Rhadamanthus made his first racecourse appearance at Newmarket's First Spring meeting on 25 April, when he contested a division of the Prince's Stakes "Across the flat" (ten furlongs). He started the even money favourite and won from Lord Derby's Lee Boo and the Duke of Bedford's Thunderbolt. At the next Newmarket meeting he was withdrawn from a match race against Lord Egremont's colt Precipitate, with Lord Grosvenor paying a forfeit.

Lord Grosvenor was strongly represented in the Derby at Epsom on 22 May. Apart from Rhadamanthus, the 5/4 favourite, he was also represented by Asparagus, who was second in the betting at 4/1. Ridden by John Arnull (or Arnold), Rhadamanthus beat his stable companion to win the ten runner race, with Lee Boo finishing third.

Rhadamanthus was off the racecourse for almost five months before returning for two races at Newmarket in autumn. On 19 October he ran in a Sweepstakes for three-year-olds over the two-mile "Ditch In" course. Starting at odds of 1/3 against six opponents, he won from the Prince of Wales's colt Fitzwilliam. Rhadamanthus's unbeaten run came to an end on 1 November, when he finished second to Asparagus at level weights in a five-runner Sweepstakes Across the Flat.

===1791: four-year-old season===
Rhadamanthus was entered for the Claret Stakes on 13 May, but did not run. His first and only appearance in 1791 was at Newmarket's July meeting where he contested a Sweepstakes for four-year-olds over ten furlongs. He started the 5/4 favourite and won from Chanticleer, who was conceding eleven pounds, Old Gold and Caroline, earning 1,350 guineas for Lord Grosvenor.

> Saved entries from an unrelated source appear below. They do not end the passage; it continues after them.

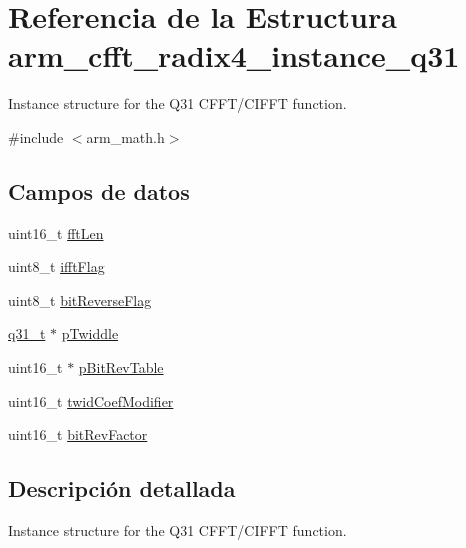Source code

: \hypertarget{structarm__cfft__radix4__instance__q31}{}\section{Referencia de la Estructura arm\+\_\+cfft\+\_\+radix4\+\_\+instance\+\_\+q31}
\label{structarm__cfft__radix4__instance__q31}


Instance structure for the Q31 C\+F\+F\+T/\+C\+I\+F\+FT function.  




{\ttfamily \#include $<$arm\+\_\+math.\+h$>$}

\subsection*{Campos de datos}
\begin{DoxyCompactItemize}
\item 
uint16\+\_\+t \hyperlink{structarm__cfft__radix4__instance__q31_ab8db3bbe7c61e6bb8ca2a55e3446e11a}{fft\+Len}
\item 
uint8\+\_\+t \hyperlink{structarm__cfft__radix4__instance__q31_ad6ca6e223f986ebfd94c5ee1e410aa73}{ifft\+Flag}
\item 
uint8\+\_\+t \hyperlink{structarm__cfft__radix4__instance__q31_a09a221a818c6d0e064557a99e2fe9a8b}{bit\+Reverse\+Flag}
\item 
\hyperlink{arm__math_8h_adc89a3547f5324b7b3b95adec3806bc0}{q31\+\_\+t} $\ast$ \hyperlink{structarm__cfft__radix4__instance__q31_a2505b7d5ec077b244c712797a5253b6d}{p\+Twiddle}
\item 
uint16\+\_\+t $\ast$ \hyperlink{structarm__cfft__radix4__instance__q31_a46a2fb328199897af100fea0bfdf59aa}{p\+Bit\+Rev\+Table}
\item 
uint16\+\_\+t \hyperlink{structarm__cfft__radix4__instance__q31_afe772e5b5001c9d8e85032115a8df5bf}{twid\+Coef\+Modifier}
\item 
uint16\+\_\+t \hyperlink{structarm__cfft__radix4__instance__q31_a33386d95319dc3ee7097b3a8e52e01ec}{bit\+Rev\+Factor}
\end{DoxyCompactItemize}


\subsection{Descripción detallada}
Instance structure for the Q31 C\+F\+F\+T/\+C\+I\+F\+FT function. 

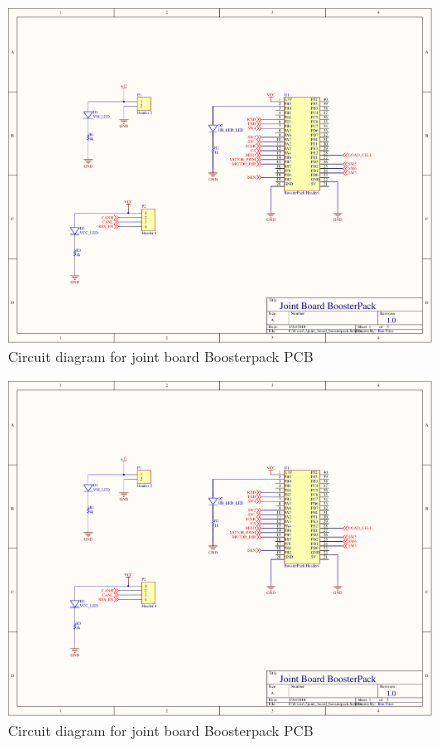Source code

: \begin{figure}[H]
	\centering
	\includegraphics[page=3,scale=0.8,angle=270]{PDFs/joint_board_boosterpack.PDF}
	\caption{Circuit diagram for joint board Boosterpack PCB}
	\label{fig:joint_board_boosterpack_circuit3}
\end{figure}
\begin{figure}[H]
	\centering
	\includegraphics[page=4,scale=0.8,angle=270]{PDFs/joint_board_boosterpack.PDF}
	\caption{Circuit diagram for joint board Boosterpack PCB}
	\label{fig:joint_board_boosterpack_circuit4}
\end{figure}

===1792: five-year-old season===
Rhadamanthus's first run of 1792 came in the Oatlands Stakes, a handicap race at Newmarket over two miles on 7 April. With more than fifty subscribers paying 100 guineas to enter, the race's prize of 5,375 guineas made it far more valuable than any of the Classics- the Derby for instance attracted thirty-two entries at 50 guineas for a prize of 1,600 guineas. Rhadamanthus started the 5/2 favourite in a field of twenty runners but finished unplaced behind Mr Bullock's horse Toby. Later that month Lord Grosvenor claimed a prize of 1,200 guineas when Rhadamanthus was allowed to walk over in a Sweepstakes over Newmarket's Round Course, the other fifteen entries having been withdrawn Rhadamanthus made his only other start of the season at Newmarket in autumn. On 18 October he finished unplaced behind Mr Bullock's horse Halbert in a 60 guinea weight-for-age race over the Ditch In course.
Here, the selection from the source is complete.